Until now, the public dialogue about self-driving cars has centered mostly on technology. The public’s been led to believe that engineers will soon remove humans from driving. But researchers in the field of human factors — experts on how people interact with machines — have shown that we shouldn’t ignore the human element of automated driving.

High expectations for removing human drivers

Automation is the technical term for when a machine – here a complex array of sensors and computers – takes over a task that was formerly accomplished by a human being. Many people assume that automation can replace the person altogether. For example, Google, a leader in the self-driving car quest, has removed steering wheels from prototype cars. Mercedes-Benz promotional materials show self-driving vehicles with rear-facing front seats. The hype on self-driving cars implies that the driver will be unneeded and free to ignore the road.

The public also has begun to embrace this notion. Studies show that people want to engage in activities such as reading, watching movies, or napping in self-driving cars, and also that automation encourages these distractions. A study in France even indicated that riding while intoxicated was a perceived benefit.

Automation still requires people

Unfortunately, these expectations will be difficult to fulfill. Handing control of a process to a computer rarely eliminates the need for human involvement. The reliability of automated systems is imperfect. Tech innovators know from experience that automation will fail at least some of the time. Anticipating inevitable automation glitches, Google recently patented a system in which the computers in “stuck” self-driving cars will contact a remote assistance center for human help.

Yet the perception that self-driving cars will perform flawlessly has a strong foothold in the public consciousness already. One commentator recently predicted the end of automotive deaths. Another calculated the economic windfall of “free time” during the commute. Self-driving technologies will undoubtedly be engineered with high reliability in mind, but will it be high enough to cut the human out of the loop entirely?

A recent example was widely reported in the media as an indicator of the readiness of self-driving technology. A Delphi-engineered self-driving vehicle completed a cross-country trip. The technology drove 99% of the way without any problems. This sounds impressive — the human engineers watching at the wheel during the journey took emergency control of the vehicle in only a handful of instances, such as when a police car was present on the shoulder or a construction zone was painted with unusual line markings.

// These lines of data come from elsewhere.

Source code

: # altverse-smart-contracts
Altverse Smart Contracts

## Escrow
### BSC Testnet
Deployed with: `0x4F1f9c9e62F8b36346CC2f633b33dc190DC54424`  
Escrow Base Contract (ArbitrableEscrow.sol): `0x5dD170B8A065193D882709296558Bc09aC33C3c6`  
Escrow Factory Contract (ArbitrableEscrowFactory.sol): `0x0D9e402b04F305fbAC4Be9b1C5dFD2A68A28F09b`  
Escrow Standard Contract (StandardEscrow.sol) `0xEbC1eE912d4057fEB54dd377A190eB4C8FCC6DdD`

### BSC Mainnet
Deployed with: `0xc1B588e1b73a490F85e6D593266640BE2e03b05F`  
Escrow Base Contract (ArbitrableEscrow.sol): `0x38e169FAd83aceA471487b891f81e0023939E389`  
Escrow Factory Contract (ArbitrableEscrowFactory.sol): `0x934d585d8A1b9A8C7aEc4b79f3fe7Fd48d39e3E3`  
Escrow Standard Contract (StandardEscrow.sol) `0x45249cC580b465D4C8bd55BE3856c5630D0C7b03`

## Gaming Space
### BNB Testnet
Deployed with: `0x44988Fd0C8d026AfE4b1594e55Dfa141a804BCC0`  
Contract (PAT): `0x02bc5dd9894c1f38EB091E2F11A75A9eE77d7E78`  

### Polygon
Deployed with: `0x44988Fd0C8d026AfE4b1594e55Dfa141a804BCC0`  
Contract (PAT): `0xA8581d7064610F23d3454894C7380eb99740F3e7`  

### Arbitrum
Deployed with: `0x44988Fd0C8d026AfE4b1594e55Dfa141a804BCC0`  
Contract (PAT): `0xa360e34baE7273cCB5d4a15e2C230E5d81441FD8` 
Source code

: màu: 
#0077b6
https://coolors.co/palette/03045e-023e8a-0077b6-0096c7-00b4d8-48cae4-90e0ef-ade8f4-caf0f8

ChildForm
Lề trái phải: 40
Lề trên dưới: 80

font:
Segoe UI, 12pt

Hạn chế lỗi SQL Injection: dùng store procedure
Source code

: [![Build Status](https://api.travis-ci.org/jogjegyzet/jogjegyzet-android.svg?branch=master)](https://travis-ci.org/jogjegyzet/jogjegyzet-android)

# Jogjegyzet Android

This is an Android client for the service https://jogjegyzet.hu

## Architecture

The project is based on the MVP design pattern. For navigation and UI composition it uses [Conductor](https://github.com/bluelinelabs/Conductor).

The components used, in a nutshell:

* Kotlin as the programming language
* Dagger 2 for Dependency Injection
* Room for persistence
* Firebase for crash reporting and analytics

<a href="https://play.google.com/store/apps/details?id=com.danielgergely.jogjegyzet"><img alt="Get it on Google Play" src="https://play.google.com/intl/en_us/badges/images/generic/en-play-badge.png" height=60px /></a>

These scenarios are infrequent, but they’re not especially unusual for a long road trip. In large-scale deployment, however, a low individual automation failure rate multiplied by hundreds of millions of vehicles on US highways will result in a nontrivial number of problems. Further, today’s most advanced prototypes are supported by teams of engineers dedicated to keeping a single vehicle safely on the road. Individual high-tech pit crews won’t be possible for every self-driving car on the road of the future.

People need to be able to take control

How will flaws in automation technology be addressed? Despite Google’s remote assistance center patent, the best option remains intervention by the human driver. But engineering human interactions with self-driving cars will be a significant challenge.

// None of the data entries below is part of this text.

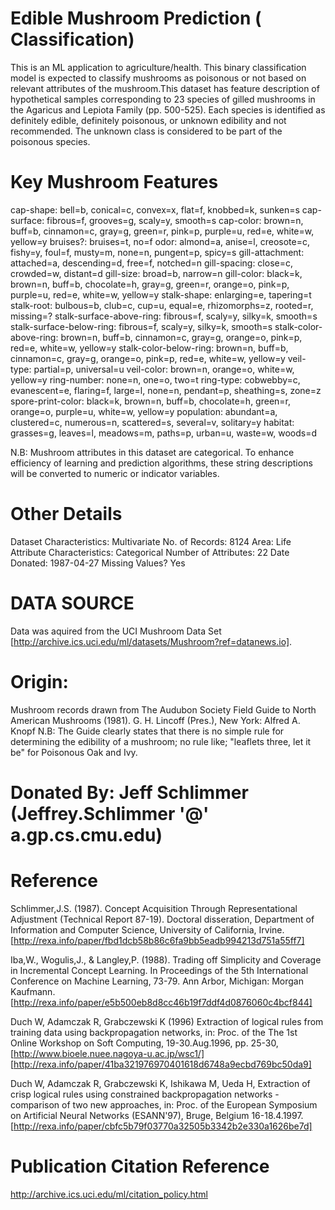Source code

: # Edible Mushroom Prediction ( Classification)
This is an ML application to agriculture/health. This binary classification model is expected to classify mushrooms as poisonous or not based on relevant attributes of the mushroom.This dataset has feature description of hypothetical samples corresponding to 23 species of gilled mushrooms in the Agaricus and Lepiota Family (pp. 500-525). Each species is identified as definitely edible, definitely poisonous, or unknown edibility and not recommended. The unknown class is considered to be part of the poisonous species. 

# Key Mushroom Features
cap-shape: bell=b, conical=c, convex=x, flat=f, knobbed=k, sunken=s
cap-surface: fibrous=f, grooves=g, scaly=y, smooth=s
cap-color: brown=n, buff=b, cinnamon=c, gray=g, green=r, pink=p, purple=u, red=e, white=w, yellow=y
bruises?: bruises=t, no=f
odor: almond=a, anise=l, creosote=c, fishy=y, foul=f, musty=m, none=n, pungent=p, spicy=s
gill-attachment: attached=a, descending=d, free=f, notched=n
gill-spacing: close=c, crowded=w, distant=d
gill-size: broad=b, narrow=n
gill-color: black=k, brown=n, buff=b, chocolate=h, gray=g, green=r, orange=o, pink=p, purple=u, red=e, white=w, yellow=y
stalk-shape: enlarging=e, tapering=t
stalk-root: bulbous=b, club=c, cup=u, equal=e, rhizomorphs=z, rooted=r, missing=?
stalk-surface-above-ring: fibrous=f, scaly=y, silky=k, smooth=s
stalk-surface-below-ring: fibrous=f, scaly=y, silky=k, smooth=s
stalk-color-above-ring: brown=n, buff=b, cinnamon=c, gray=g, orange=o, pink=p, red=e, white=w, yellow=y
stalk-color-below-ring: brown=n, buff=b, cinnamon=c, gray=g, orange=o, pink=p, red=e, white=w, yellow=y
veil-type: partial=p, universal=u
veil-color: brown=n, orange=o, white=w, yellow=y
ring-number: none=n, one=o, two=t
ring-type: cobwebby=c, evanescent=e, flaring=f, large=l, none=n, pendant=p, sheathing=s, zone=z
spore-print-color: black=k, brown=n, buff=b, chocolate=h, green=r, orange=o, purple=u, white=w, yellow=y
population: abundant=a, clustered=c, numerous=n, scattered=s, several=v, solitary=y
habitat: grasses=g, leaves=l, meadows=m, paths=p, urban=u, waste=w, woods=d

N.B: Mushroom attributes in this dataset are categorical. To enhance efficiency of learning and prediction algorithms, these string descriptions will be converted to numeric or indicator variables.

# Other Details
Dataset Characteristics:    Multivariate
No. of Records:             8124
Area:                       Life
Attribute Characteristics:  Categorical
Number of Attributes:       22
Date Donated:               1987-04-27
Missing Values?             Yes

# DATA SOURCE
Data was aquired from the UCI Mushroom Data Set [http://archive.ics.uci.edu/ml/datasets/Mushroom?ref=datanews.io].

# Origin: 
Mushroom records drawn from The Audubon Society Field Guide to North American Mushrooms (1981). G. H. Lincoff (Pres.), New York: Alfred A. Knopf 
N.B: The Guide clearly states that there is no simple rule for determining the edibility of a mushroom; no rule like; "leaflets three, let it be" for Poisonous Oak and Ivy.

# Donated By: Jeff Schlimmer (Jeffrey.Schlimmer '@' a.gp.cs.cmu.edu)

# Reference
Schlimmer,J.S. (1987). Concept Acquisition Through Representational Adjustment (Technical Report 87-19). Doctoral disseration, Department of Information and Computer Science, University of California, Irvine. 
[http://rexa.info/paper/fbd1dcb58b86c6fa9bb5eadb994213d751a55ff7] 

Iba,W., Wogulis,J., & Langley,P. (1988). Trading off Simplicity and Coverage in Incremental Concept Learning. In Proceedings of the 5th International Conference on Machine Learning, 73-79. Ann Arbor, Michigan: Morgan Kaufmann. 
[http://rexa.info/paper/e5b500eb8d8cc46b19f7ddf4d0876060c4bcf844] 

Duch W, Adamczak R, Grabczewski K (1996) Extraction of logical rules from training data using backpropagation networks, in: Proc. of the The 1st Online Workshop on Soft Computing, 19-30.Aug.1996, pp. 25-30, [http://www.bioele.nuee.nagoya-u.ac.jp/wsc1/] 
[http://rexa.info/paper/41ba321976970401618d6748a9ecbd769bc50da9] 

Duch W, Adamczak R, Grabczewski K, Ishikawa M, Ueda H, Extraction of crisp logical rules using constrained backpropagation networks - comparison of two new approaches, in: Proc. of the European Symposium on Artificial Neural Networks (ESANN'97), Bruge, Belgium 16-18.4.1997. 
[http://rexa.info/paper/cbfc5b79f03770a32505b3342b2e330a1626be7d]

# Publication Citation Reference
http://archive.ics.uci.edu/ml/citation_policy.html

We can draw insights from aviation, as many elements of piloting planes already have been taken over by computers. Automation works well for routine, repetitive tasks, especially when the consequences of automation mistakes are minor – think automatic sewing machines or dishwashers. The stakes are higher when automation failures can cause harm. People may rely too much on imperfect automation or become out-of-practice and unable to perform tasks the old-fashioned way when needed.

Several recent plane accidents have been attributed to failures in the ways pilots interact with automation, such as when pilots in correctable situations have responded inappropriately when automation fails. A term – automation surprises – has even been coined to describe when pilots lose track of what the automation is doing. This is a quintessential human factors problem, characterized not by flaws with either automation or pilots per se, but instead by failures in the design of the human-technology interaction.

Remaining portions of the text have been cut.